Exercise prompt: Every line of the material is to be quoted verbatim, minus the pictures.

Data supplied:
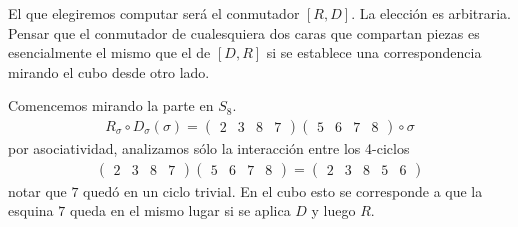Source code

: \documentclass{article}
\theoremstyle{definition}
\begin{document}
El que elegiremos computar será el conmutador $[R,D]$. La elección es arbitraria. Pensar que el conmutador de cualesquiera dos caras que compartan piezas es esencialmente el mismo que el de $[D,R]$ si se establece una correspondencia mirando el cubo desde otro lado.

Comencemos mirando la parte en $S_8$.
\begin{align*}
    R_\sigma\circ D_\sigma(\sigma)=\begin{pmatrix}
                                       2 & 3 & 8 & 7
                                   \end{pmatrix}\begin{pmatrix}
                                                    5 & 6 & 7 & 8
                                                \end{pmatrix}\circ \sigma
\end{align*}
por asociatividad, analizamos sólo la interacción entre los 4-ciclos
\begin{align*}
    \begin{pmatrix}
        2 & 3 & 8 & 7
    \end{pmatrix}\begin{pmatrix}
                     5 & 6 & 7 & 8
                 \end{pmatrix}=
    \begin{pmatrix}
        2 & 3 & 8 & 5 & 6
    \end{pmatrix}
\end{align*}
notar que $7$ quedó en un ciclo trivial. En el cubo esto se corresponde a que la esquina $7$ queda en el mismo lugar si se aplica $D$ y luego $R$.
\end{document}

Solved exercise:
Source code

: \documentclass{article}
\theoremstyle{definition}
\begin{document}
El que elegiremos computar será el conmutador $[R,D]$. La elección es arbitraria. Pensar que el conmutador de cualesquiera dos caras que compartan piezas es esencialmente el mismo que el de $[D,R]$ si se establece una correspondencia mirando el cubo desde otro lado.

Comencemos mirando la parte en $S_8$.
\begin{align*}
    R_\sigma\circ D_\sigma(\sigma)=\begin{pmatrix}
                                       2 & 3 & 8 & 7
                                   \end{pmatrix}\begin{pmatrix}
                                                    5 & 6 & 7 & 8
                                                \end{pmatrix}\circ \sigma
\end{align*}
por asociatividad, analizamos sólo la interacción entre los 4-ciclos
\begin{align*}
    \begin{pmatrix}
        2 & 3 & 8 & 7
    \end{pmatrix}\begin{pmatrix}
                     5 & 6 & 7 & 8
                 \end{pmatrix}=
    \begin{pmatrix}
        2 & 3 & 8 & 5 & 6
    \end{pmatrix}
\end{align*}
notar que $7$ quedó en un ciclo trivial. En el cubo esto se corresponde a que la esquina $7$ queda en el mismo lugar si se aplica $D$ y luego $R$.
\end{document}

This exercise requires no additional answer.